Cross-Encoders: The Missing Piece in Your RAG Pipeline
Introduction
You’ve built a RAG system. Your embedding search returns 100 candidates in milliseconds. But here’s the problem: the most relevant answer is stuck at position 47, and your users are seeing mediocre results ranked 1-10.
Sound familiar?
This isn’t a theoretical problem. In production RAG systems, the gap between “retrieved” and “actually relevant” can make or break user trust. Cross-encoders solve this—but they come with trade-offs you need to understand before adding them to your stack.
What Cross-Encoders Actually Do
A cross-encoder takes your query and a candidate document, feeds them both into a transformer, and outputs a single relevance score. Unlike bi-encoders that encode query and document separately, cross-encoders let every token in your query attend to every token in the document.
Simple analogy: Bi-encoders are like comparing movie descriptions by reading summaries separately. Cross-encoders actually watch both movies side-by-side and spot the nuanced differences.
The Input Format
[CLS] How do I recycle lithium batteries safely? [SEP]
Lithium-ion batteries require thermal pre-treatment before recycling to prevent combustion. [SEP]The model processes this as one sequence, allowing full attention between query tokens (“safely”, “recycle”) and document tokens (“thermal pre-treatment”, “combustion”).
Why Bi-Encoders Aren’t Enough
Bi-encoders excel at retrieval speed. Encode your corpus once, store the vectors, and search with cosine similarity. Fast. Scalable. But here’s what they miss:
1. Negations
- Query: “treatments that don’t require surgery”
- Bi-encoder might rank “surgical treatments” high because of token overlap
- Cross-encoder understands the negation context
2. Comparative Questions
- Query: “difference between REST and GraphQL”
- Bi-encoder: ranks documents mentioning either term
- Cross-encoder: prioritizes comparative analysis
3. Domain-Specific Phrasing
- Legal: “Section 5(a)” vs “Clause Five Subsection A”
- Medical: “MI” vs “myocardial infarction”
- Cross-encoders learn these equivalences through fine-tuning
Bi-Encoder vs Cross-Encoder: Architecture Comparison
Before diving into cross-encoder internals, let’s visualize the fundamental architectural difference:
Bi-Encoder Architecture

Figure 01: Bi-Encoder Architecture
Key characteristics:
- Query and document encoded independently
- Each gets its own embedding vector
- Similarity computed via cosine/dot product
- Fast: Encode documents once, reuse embeddings
- Scalable: Billions of documents with vector search (FAISS, Hnswlib)

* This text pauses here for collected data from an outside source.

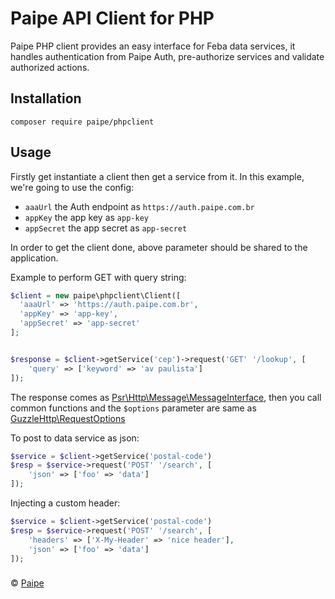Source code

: # Paipe API Client for PHP

Paipe PHP client provides an easy interface for Feba data services, it handles authentication from Paipe Auth, pre-authorize services and validate authorized actions.


## Installation

```
composer require paipe/phpclient
```
## Usage

Firstly get instantiate a client then get a service from it. 
In this example, we're going to use the config:

- `aaaUrl` the Auth endpoint as `https://auth.paipe.com.br` 
- `appKey` the app key as `app-key` 
- `appSecret` the app secret as `app-secret` 

In order to get the client done, above parameter should be shared to the application.

Example to perform GET with query string:

```php
$client = new paipe\phpclient\Client([
  'aaaUrl' => 'https://auth.paipe.com.br',
  'appKey' => 'app-key',
  'appSecret' => 'app-secret'
];


$response = $client->getService('cep')->request('GET' '/lookup', [ 
    'query' => ['keyword' => 'av paulista']
]);
```
The response comes as [Psr\Http\Message\MessageInterface](https://github.com/php-fig/http-message/blob/master/docs/PSR7-Interfaces.md#psrhttpmessagemessageinterface-methods), then you call common functions and the `$options` parameter are same as [GuzzleHttp\RequestOptions](https://docs.guzzlephp.org/en/stable/request-options.html)


To post to data service as json:

```php
$service = $client->getService('postal-code')
$resp = $service->request('POST' '/search', [ 
    'json' => ['foo' => 'data']
]);
```

Injecting a custom header:

```php
$service = $client->getService('postal-code')
$resp = $service->request('POST' '/search', [ 
    'headers' => ['X-My-Header' => 'nice header'],
    'json' => ['foo' => 'data']
]);
```

###
© [Paipe](https://www.paipe.com.br/)

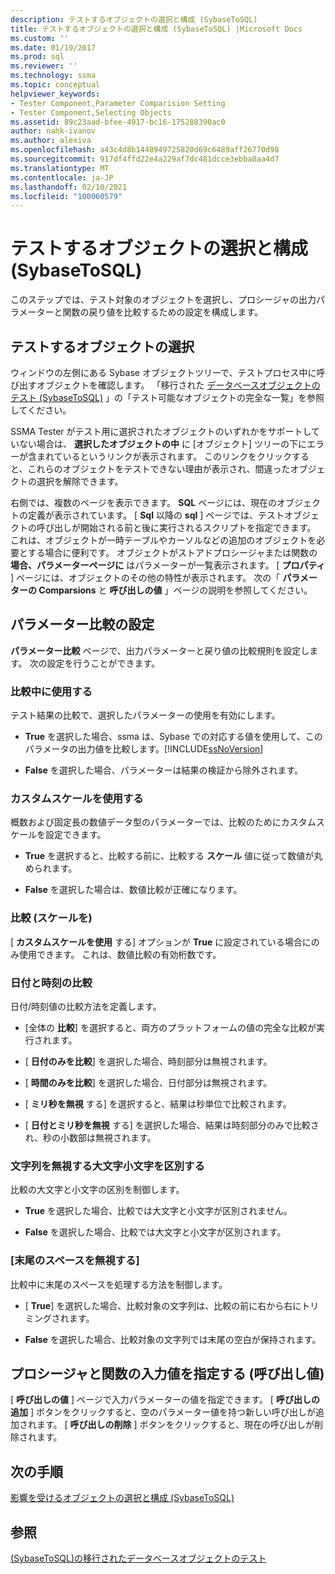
 ```yaml
---
description: テストするオブジェクトの選択と構成 (SybaseToSQL)
title: テストするオブジェクトの選択と構成 (SybaseToSQL) |Microsoft Docs
ms.custom: ''
ms.date: 01/19/2017
ms.prod: sql
ms.reviewer: ''
ms.technology: ssma
ms.topic: conceptual
helpviewer_keywords:
- Tester Component,Parameter Comparision Setting
- Tester Component,Selecting Objects
ms.assetid: 89c23aad-bfee-4917-bc16-175288390ac0
author: nahk-ivanov
ms.author: alexiva
ms.openlocfilehash: a43c4d8b1448949725820d69c6489aff26770d98
ms.sourcegitcommit: 917df4ffd22e4a229af7dc481dcce3ebba0aa4d7
ms.translationtype: MT
ms.contentlocale: ja-JP
ms.lasthandoff: 02/10/2021
ms.locfileid: "100060579"
---
```

# <a name="selecting-and-configuring-objects-to-test-sybasetosql"></a>テストするオブジェクトの選択と構成 (SybaseToSQL)
このステップでは、テスト対象のオブジェクトを選択し、プロシージャの出力パラメーターと関数の戻り値を比較するための設定を構成します。  
  
## <a name="selection-of-objects-to-test"></a>テストするオブジェクトの選択  
ウィンドウの左側にある Sybase オブジェクトツリーで、テストプロセス中に呼び出すオブジェクトを確認します。 「移行された [データベースオブジェクトのテスト &#40;SybaseToSQL&#41;](../../ssma/sybase/testing-migrated-database-objects-sybasetosql.md) 」の「テスト可能なオブジェクトの完全な一覧」を参照してください。  
  
SSMA Tester がテスト用に選択されたオブジェクトのいずれかをサポートしていない場合は、 **選択したオブジェクトの中** に [オブジェクト] ツリーの下にエラーが含まれているというリンクが表示されます。 このリンクをクリックすると、これらのオブジェクトをテストできない理由が表示され、間違ったオブジェクトの選択を解除できます。  
  
右側では、複数のページを表示できます。 **SQL** ページには、現在のオブジェクトの定義が表示されています。 [ **Sql** 以降の **sql** ] ページでは、テストオブジェクトの呼び出しが開始される前と後に実行されるスクリプトを指定できます。 これは、オブジェクトが一時テーブルやカーソルなどの追加のオブジェクトを必要とする場合に便利です。 オブジェクトがストアドプロシージャまたは関数の **場合、パラメーターページに** はパラメーターが一覧表示されます。 [ **プロパティ** ] ページには、オブジェクトのその他の特性が表示されます。 次の「 **パラメーターの Comparsions** と **呼び出しの値** 」ページの説明を参照してください。  
  
## <a name="parameter-comparison-settings"></a>パラメーター比較の設定  
**パラメーター比較** ページで、出力パラメーターと戻り値の比較規則を設定します。 次の設定を行うことができます。  
  
### <a name="use-during-comparisons"></a>比較中に使用する  
テスト結果の比較で、選択したパラメーターの使用を有効にします。  
  
-   **True** を選択した場合、ssma は、Sybase での対応する値を使用して、このパラメータの出力値を比較します。[!INCLUDE[ssNoVersion](../../includes/ssnoversion-md.md)]  
  
-   **False** を選択した場合、パラメーターは結果の検証から除外されます。  
  
### <a name="use-custom-scale"></a>カスタムスケールを使用する  
概数および固定長の数値データ型のパラメーターでは、比較のためにカスタムスケールを設定できます。  
  
-   **True** を選択すると、比較する前に、比較する **スケール** 値に従って数値が丸められます。  
  
-   **False** を選択した場合は、数値比較が正確になります。  
  
### <a name="comparing-scale"></a>比較 (スケールを)  
[ **カスタムスケールを使用** する] オプションが **True** に設定されている場合にのみ使用できます。 これは、数値比較の有効桁数です。  
  
### <a name="date-time-comparing"></a>日付と時刻の比較  
日付/時刻値の比較方法を定義します。  
  
-   [全体の **比較**] を選択すると、両方のプラットフォームの値の完全な比較が実行されます。  
  
-   [ **日付のみを比較**] を選択した場合、時刻部分は無視されます。  
  
-   [ **時間のみを比較**] を選択した場合、日付部分は無視されます。  
  
-   [ **ミリ秒を無視** する] を選択すると、結果は秒単位で比較されます。  
  
-   [ **日付とミリ秒を無視** する] を選択した場合、結果は時刻部分のみで比較され、秒の小数部は無視されます。  
  
### <a name="ignore-strings-case"></a>文字列を無視する大文字小文字を区別する  
比較の大文字と小文字の区別を制御します。  
  
-   **True** を選択した場合、比較では大文字と小文字が区別されません。  
  
-   **False** を選択した場合、比較では大文字と小文字が区別されます。  
  
### <a name="ignore-trailing-spaces"></a>[末尾のスペースを無視する]  
比較中に末尾のスペースを処理する方法を制御します。  
  
-   [ **True**] を選択した場合、比較対象の文字列は、比較の前に右から右にトリミングされます。  
  
-   **False** を選択した場合、比較対象の文字列では末尾の空白が保持されます。  
  
## <a name="specify-input-values-for-procedures-and-functions-call-values"></a>プロシージャと関数の入力値を指定する (呼び出し値)  
[ **呼び出しの値** ] ページで入力パラメーターの値を指定できます。 [ **呼び出しの追加** ] ボタンをクリックすると、空のパラメーター値を持つ新しい呼び出しが追加されます。 [ **呼び出しの削除** ] ボタンをクリックすると、現在の呼び出しが削除されます。  
  
## <a name="next-step"></a>次の手順  
[影響を受けるオブジェクトの選択と構成 &#40;SybaseToSQL&#41;](../../ssma/sybase/selecting-and-configuring-affected-objects-sybasetosql.md)  
  
## <a name="see-also"></a>参照  
[&#40;SybaseToSQL&#41;の移行されたデータベースオブジェクトのテスト ](../../ssma/sybase/testing-migrated-database-objects-sybasetosql.md)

Cross-Encoder Architecture

Figure 02: Cross-Encoder Architecture
Key characteristics:
- Query and document in single encoding pass
- Tokens attend to each other (cross-attention)

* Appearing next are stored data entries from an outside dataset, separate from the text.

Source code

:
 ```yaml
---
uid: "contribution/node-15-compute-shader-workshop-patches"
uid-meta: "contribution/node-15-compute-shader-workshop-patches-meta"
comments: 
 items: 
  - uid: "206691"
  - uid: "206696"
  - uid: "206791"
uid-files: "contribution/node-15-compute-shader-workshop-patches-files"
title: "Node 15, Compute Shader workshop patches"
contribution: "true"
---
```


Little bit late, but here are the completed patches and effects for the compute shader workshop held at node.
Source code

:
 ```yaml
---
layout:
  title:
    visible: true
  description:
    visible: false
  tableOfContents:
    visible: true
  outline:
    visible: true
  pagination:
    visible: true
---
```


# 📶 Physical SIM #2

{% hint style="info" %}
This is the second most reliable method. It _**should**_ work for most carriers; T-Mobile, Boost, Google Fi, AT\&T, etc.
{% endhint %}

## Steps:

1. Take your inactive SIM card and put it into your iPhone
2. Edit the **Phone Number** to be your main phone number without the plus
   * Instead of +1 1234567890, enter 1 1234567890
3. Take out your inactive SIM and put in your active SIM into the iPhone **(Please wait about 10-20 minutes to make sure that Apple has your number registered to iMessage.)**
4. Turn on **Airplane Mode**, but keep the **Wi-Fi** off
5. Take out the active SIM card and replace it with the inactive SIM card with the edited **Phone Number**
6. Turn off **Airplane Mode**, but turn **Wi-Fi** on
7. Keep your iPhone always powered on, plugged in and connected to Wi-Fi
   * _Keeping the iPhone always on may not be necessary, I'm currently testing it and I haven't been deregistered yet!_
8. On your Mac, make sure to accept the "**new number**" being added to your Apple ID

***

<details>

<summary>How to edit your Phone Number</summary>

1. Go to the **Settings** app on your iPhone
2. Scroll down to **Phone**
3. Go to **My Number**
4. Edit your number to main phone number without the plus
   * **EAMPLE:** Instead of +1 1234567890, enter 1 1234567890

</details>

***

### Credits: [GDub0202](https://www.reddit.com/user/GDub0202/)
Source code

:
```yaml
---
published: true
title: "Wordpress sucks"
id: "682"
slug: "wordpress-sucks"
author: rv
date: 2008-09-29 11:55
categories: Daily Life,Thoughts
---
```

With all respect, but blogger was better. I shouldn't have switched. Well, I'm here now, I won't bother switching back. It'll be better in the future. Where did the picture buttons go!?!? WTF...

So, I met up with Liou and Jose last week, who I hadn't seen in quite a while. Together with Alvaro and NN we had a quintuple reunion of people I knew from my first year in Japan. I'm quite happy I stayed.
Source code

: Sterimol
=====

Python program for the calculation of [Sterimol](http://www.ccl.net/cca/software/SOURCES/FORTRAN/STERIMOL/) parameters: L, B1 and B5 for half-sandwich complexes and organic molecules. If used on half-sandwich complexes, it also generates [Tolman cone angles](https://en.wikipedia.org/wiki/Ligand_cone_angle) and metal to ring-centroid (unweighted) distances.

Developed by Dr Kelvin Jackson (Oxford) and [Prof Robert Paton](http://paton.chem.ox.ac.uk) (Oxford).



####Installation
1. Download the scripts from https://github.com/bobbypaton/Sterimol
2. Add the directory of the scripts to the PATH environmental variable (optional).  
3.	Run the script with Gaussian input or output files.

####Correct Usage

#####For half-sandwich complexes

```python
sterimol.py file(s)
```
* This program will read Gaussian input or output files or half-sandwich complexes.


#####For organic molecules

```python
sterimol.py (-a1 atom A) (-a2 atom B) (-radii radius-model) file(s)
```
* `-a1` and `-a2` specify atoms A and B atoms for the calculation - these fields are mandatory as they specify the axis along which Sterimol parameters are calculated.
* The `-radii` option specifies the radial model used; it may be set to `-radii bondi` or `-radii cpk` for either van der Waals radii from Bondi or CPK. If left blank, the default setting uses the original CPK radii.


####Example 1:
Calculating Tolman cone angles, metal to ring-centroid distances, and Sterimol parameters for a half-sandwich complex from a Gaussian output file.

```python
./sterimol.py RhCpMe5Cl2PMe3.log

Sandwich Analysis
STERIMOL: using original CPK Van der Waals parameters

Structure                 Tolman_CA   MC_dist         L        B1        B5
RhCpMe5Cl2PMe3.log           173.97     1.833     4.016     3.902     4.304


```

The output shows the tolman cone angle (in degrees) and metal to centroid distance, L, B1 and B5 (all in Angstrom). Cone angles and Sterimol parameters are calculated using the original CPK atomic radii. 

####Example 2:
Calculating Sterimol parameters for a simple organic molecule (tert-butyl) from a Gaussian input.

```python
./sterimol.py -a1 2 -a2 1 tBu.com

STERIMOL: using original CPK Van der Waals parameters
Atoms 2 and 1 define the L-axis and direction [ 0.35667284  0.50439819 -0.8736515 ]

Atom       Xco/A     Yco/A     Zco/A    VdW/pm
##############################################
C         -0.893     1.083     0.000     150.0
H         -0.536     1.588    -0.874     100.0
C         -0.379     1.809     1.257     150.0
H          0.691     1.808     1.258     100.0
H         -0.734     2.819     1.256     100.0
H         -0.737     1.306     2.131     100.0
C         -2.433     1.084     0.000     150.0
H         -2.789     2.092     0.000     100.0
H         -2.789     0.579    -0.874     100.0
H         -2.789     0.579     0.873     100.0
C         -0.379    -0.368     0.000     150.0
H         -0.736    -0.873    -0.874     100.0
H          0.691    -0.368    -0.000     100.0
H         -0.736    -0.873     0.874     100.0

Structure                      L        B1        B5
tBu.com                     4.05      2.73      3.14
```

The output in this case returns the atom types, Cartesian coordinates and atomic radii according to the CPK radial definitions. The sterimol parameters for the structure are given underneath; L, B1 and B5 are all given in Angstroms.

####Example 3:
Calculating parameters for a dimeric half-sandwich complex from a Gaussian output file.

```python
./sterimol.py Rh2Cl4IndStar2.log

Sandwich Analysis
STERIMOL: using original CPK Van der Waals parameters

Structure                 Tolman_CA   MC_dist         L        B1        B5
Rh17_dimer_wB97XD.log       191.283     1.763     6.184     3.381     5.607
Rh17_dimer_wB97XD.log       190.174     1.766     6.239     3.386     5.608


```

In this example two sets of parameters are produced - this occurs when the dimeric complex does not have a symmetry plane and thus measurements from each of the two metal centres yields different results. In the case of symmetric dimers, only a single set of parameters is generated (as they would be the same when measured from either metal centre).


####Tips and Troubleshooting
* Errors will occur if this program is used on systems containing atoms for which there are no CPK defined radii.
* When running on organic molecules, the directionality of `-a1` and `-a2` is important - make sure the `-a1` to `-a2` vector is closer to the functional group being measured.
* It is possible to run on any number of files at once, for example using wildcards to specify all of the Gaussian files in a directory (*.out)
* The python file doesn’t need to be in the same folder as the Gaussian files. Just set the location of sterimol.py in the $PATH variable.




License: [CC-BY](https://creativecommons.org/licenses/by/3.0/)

- [CLS] token aggregates the interaction
- Slow: Must re-encode every query-document pair
- Precise: Captures nuanced relationships
Visual Comparison

Figure 03: Bi-Encoder vs Cross-Encoder Architecture
The Critical Difference: Attention Patterns
Bi-Encoder:
python
# Query tokens only attend to other query tokens
"battery" attends to: ["battery", "recycling", "safety"]
# Document tokens only attend to other document tokens
"thermal" attends to: ["thermal", "treatment", "required"]

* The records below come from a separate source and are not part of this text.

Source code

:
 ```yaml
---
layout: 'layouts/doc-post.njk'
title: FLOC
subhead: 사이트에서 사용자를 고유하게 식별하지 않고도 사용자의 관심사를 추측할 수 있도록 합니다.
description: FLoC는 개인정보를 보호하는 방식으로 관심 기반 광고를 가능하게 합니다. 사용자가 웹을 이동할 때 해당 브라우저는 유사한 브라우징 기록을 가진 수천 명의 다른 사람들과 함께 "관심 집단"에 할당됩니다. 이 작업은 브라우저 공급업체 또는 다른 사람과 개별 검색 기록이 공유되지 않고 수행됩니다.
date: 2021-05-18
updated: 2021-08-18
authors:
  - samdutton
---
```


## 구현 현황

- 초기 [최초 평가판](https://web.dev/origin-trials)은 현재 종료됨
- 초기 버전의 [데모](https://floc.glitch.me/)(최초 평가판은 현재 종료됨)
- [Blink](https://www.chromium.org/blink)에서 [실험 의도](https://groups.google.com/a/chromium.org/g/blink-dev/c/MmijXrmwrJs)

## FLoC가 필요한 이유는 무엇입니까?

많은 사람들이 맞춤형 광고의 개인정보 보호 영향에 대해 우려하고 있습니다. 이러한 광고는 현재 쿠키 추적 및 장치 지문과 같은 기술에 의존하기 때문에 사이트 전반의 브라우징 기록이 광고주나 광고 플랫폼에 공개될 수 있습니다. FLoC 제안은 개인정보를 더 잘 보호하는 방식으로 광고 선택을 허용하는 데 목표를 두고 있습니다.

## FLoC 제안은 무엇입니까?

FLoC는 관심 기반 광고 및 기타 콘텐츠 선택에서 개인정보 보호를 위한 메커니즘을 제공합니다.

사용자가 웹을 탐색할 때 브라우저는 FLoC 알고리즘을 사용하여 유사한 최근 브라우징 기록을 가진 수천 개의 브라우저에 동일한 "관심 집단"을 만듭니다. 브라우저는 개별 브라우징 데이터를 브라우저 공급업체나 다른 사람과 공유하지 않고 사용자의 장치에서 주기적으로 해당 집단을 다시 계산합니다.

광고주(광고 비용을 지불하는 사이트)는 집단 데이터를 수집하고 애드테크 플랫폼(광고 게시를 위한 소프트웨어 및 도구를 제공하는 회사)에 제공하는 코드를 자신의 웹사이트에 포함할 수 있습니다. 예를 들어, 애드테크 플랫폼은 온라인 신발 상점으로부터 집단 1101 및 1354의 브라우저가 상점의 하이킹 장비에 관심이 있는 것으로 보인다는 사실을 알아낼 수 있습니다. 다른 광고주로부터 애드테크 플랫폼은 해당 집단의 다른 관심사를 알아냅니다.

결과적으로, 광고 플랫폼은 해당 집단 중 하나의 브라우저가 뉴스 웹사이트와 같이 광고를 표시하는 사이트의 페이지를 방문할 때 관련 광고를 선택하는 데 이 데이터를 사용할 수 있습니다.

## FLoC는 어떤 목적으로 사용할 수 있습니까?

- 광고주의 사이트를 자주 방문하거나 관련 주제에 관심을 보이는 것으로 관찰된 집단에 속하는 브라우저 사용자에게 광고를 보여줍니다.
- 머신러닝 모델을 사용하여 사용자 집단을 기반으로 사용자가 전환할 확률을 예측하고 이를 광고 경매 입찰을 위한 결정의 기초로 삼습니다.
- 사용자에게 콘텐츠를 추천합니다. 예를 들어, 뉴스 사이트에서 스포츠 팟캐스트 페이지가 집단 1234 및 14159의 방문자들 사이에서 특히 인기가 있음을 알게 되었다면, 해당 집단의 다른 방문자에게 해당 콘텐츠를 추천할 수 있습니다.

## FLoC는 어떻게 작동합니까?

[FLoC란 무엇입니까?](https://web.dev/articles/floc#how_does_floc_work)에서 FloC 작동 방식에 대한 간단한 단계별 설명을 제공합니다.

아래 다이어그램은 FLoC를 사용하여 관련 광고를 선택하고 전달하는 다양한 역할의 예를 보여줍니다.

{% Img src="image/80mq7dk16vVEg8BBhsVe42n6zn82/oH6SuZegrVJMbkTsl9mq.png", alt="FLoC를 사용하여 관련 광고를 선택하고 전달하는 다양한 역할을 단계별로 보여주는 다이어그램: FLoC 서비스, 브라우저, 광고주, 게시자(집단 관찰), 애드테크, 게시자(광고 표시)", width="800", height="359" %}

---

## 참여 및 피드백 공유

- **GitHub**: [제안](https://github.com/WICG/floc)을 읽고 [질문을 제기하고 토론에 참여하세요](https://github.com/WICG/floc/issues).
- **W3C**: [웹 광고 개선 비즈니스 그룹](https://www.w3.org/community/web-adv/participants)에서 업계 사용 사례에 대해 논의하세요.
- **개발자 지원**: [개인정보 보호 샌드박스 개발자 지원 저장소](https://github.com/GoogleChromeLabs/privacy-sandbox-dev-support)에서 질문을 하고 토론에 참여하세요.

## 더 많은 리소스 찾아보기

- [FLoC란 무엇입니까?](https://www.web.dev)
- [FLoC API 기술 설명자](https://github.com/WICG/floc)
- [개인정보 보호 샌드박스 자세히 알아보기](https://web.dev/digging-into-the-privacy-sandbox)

# No interaction until similarity computationCross-Encoder:
python
# Query tokens attend to BOTH query and document tokens
"battery" attends to: ["battery", "recycling", "safety", "thermal", "treatment", "required"]
# Document tokens also attend to query tokens
"thermal" attends to: ["battery", "recycling", "safety", "thermal", "treatment", "required"]
# Rich interaction from layer 1Speed vs Precision Trade-off
| Aspect | Bi-Encoder | Cross-Encoder |
|---|---|---|
| Encoding | Once per document | Once per query-doc pair |
| 1M docs, 1 query | 1M + 1 = 1M encodings | 1M × 1 = 1M encodings |
| 1M docs, 1K queries | 1M + 1K encodings | 1M × 1K = 1B encodings |
| Latency (1 query) | ~15ms | ~800ms (100 candidates) |
| Best for | Initial retrieval | Final re-ranking |
This is why you combine both in production:
- Bi-encoder: Retrieve top 100 from 1M documents (~15ms)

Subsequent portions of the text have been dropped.